C) Yerel Mahkeme Kararının Özeti:
Mahkemece , toplanan kanıtlar ve bilirkişi raporuna dayanılarak, davacının iş sözleşmesini fesihte haklı olduğu gerekçesiyle davanın kısmen kabulüne karar verilmiştir.
D) Temyiz:
Kararı davacı taraf temyiz etmiştir.
E) Gerekçe:
1- Dosyadaki yazılara , toplanan delillerle kararın dayandığı kanuni gerektirici sebeplere göre davacının aşağıdaki bendin kapsamı dışında kalan temyiz itirazlarının yerinde olmaması nedeni ile reddine,
2- Taraflar arasında davacı işçinin hizmet akdinin başlangıcı noktasında uyuşmazlık bulunmaktadır.
Davacı, 16.07.2007 tarihinde davalı işyerinde çalışmaya başladığını iddia ederken, davalı işveren hizmet başlangıcının 27.10.2007 olduğunu savunmuştur. Mahkemece, kayıtlara itibarla savunmada belirtildiği gibi hüküm kurulmuştur.
Dosyanın incelenmesinde, davacının iddiasını ispat için davalıya ait bir takım tahsilat ve tediye makbuzlarını sunduğu, belgelerde davacının isim ve imzası ile tarihlerin yer aldığı görülmüştür. Bu makbuzlar ne mahkemece, ne de bilirkişi raporunda değerlendirilmemiştir. Sunulan bu faturaların tarihlerine bakıldığında, 27.10.2007 tarihi öncesine ait olanların da bulunduğu görülmüştür. Davalının bu evraklara itirazı olmadığı da dikkate alındığında, davacının hizmet başlangıcını bu faturalarla ispat ettiği kabul edilmeli ve mahkemece bilirkişiden yeniden bir rapor aldırılarak hizmet başlangıcı en eski fatura tarihi olarak kabul edilerek hesaplama yaptırılıp sonucuna göre hüküm kurulmalıdır. Eksik inceleme ile yazılı şekilde karar verilmesi hatalıdır.

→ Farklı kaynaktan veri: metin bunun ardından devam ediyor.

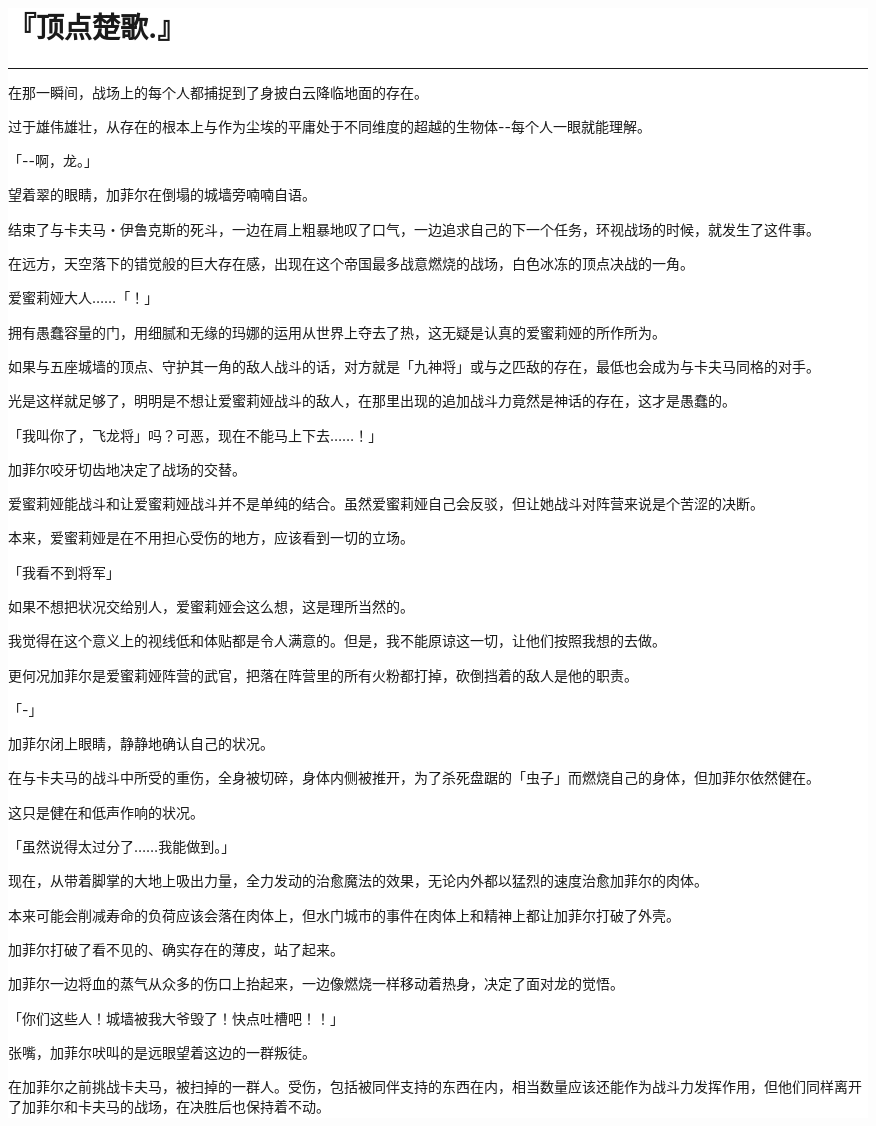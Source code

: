 # 『顶点楚歌.』

------

在那一瞬间，战场上的每个人都捕捉到了身披白云降临地面的存在。

过于雄伟雄壮，从存在的根本上与作为尘埃的平庸处于不同维度的超越的生物体--每个人一眼就能理解。

「--啊，龙。」

望着翠的眼睛，加菲尔在倒塌的城墙旁喃喃自语。

结束了与卡夫马・伊鲁克斯的死斗，一边在肩上粗暴地叹了口气，一边追求自己的下一个任务，环视战场的时候，就发生了这件事。

在远方，天空落下的错觉般的巨大存在感，出现在这个帝国最多战意燃烧的战场，白色冰冻的顶点决战的一角。

爱蜜莉娅大人……「！」

拥有愚蠢容量的门，用细腻和无缘的玛娜的运用从世界上夺去了热，这无疑是认真的爱蜜莉娅的所作所为。

如果与五座城墙的顶点、守护其一角的敌人战斗的话，对方就是「九神将」或与之匹敌的存在，最低也会成为与卡夫马同格的对手。

光是这样就足够了，明明是不想让爱蜜莉娅战斗的敌人，在那里出现的追加战斗力竟然是神话的存在，这才是愚蠢的。

「我叫你了，飞龙将」吗？可恶，现在不能马上下去……！」

加菲尔咬牙切齿地决定了战场的交替。

爱蜜莉娅能战斗和让爱蜜莉娅战斗并不是单纯的结合。虽然爱蜜莉娅自己会反驳，但让她战斗对阵营来说是个苦涩的决断。

本来，爱蜜莉娅是在不用担心受伤的地方，应该看到一切的立场。

「我看不到将军」

如果不想把状况交给别人，爱蜜莉娅会这么想，这是理所当然的。

我觉得在这个意义上的视线低和体贴都是令人满意的。但是，我不能原谅这一切，让他们按照我想的去做。

更何况加菲尔是爱蜜莉娅阵营的武官，把落在阵营里的所有火粉都打掉，砍倒挡着的敌人是他的职责。

「-」

加菲尔闭上眼睛，静静地确认自己的状况。

在与卡夫马的战斗中所受的重伤，全身被切碎，身体内侧被推开，为了杀死盘踞的「虫子」而燃烧自己的身体，但加菲尔依然健在。

这只是健在和低声作响的状况。

「虽然说得太过分了……我能做到。」

现在，从带着脚掌的大地上吸出力量，全力发动的治愈魔法的效果，无论内外都以猛烈的速度治愈加菲尔的肉体。

本来可能会削减寿命的负荷应该会落在肉体上，但水门城市的事件在肉体上和精神上都让加菲尔打破了外壳。

加菲尔打破了看不见的、确实存在的薄皮，站了起来。

加菲尔一边将血的蒸气从众多的伤口上抬起来，一边像燃烧一样移动着热身，决定了面对龙的觉悟。

「你们这些人！城墙被我大爷毁了！快点吐槽吧！！」

张嘴，加菲尔吠叫的是远眼望着这边的一群叛徒。

在加菲尔之前挑战卡夫马，被扫掉的一群人。受伤，包括被同伴支持的东西在内，相当数量应该还能作为战斗力发挥作用，但他们同样离开了加菲尔和卡夫马的战场，在决胜后也保持着不动。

3-Hükme esas alınan bilirkişi raporuna göre davacının mahkemece hüküm altına alınan tüm alacaklar yönünden daha fazla alacağı olduğu tespit edildiği halde, mahkemece fazlaya ilişkin hakların saklı tutulmasına karar verilmesi gerekirken reddine karar verilmesi hatalıdır.
4-Ayrıca hükümde, kabul edilen alacak miktarlarının net mi yoksa brüt mü olduğunun belirtilmemesinin infazda tereddüde yol açacağının düşünülmemesi de hatalı olup, bozmayı gerektirmiştir.
F) Sonuç:
Temyiz olunan kararın , yukarıda yazılı nedenlerden dolayı BOZULMASINA , peşin alınan temyiz harcının istek halinde ilgiliye iadesine 14.04.2015 tarihinde oybirliğiyle karar verildi.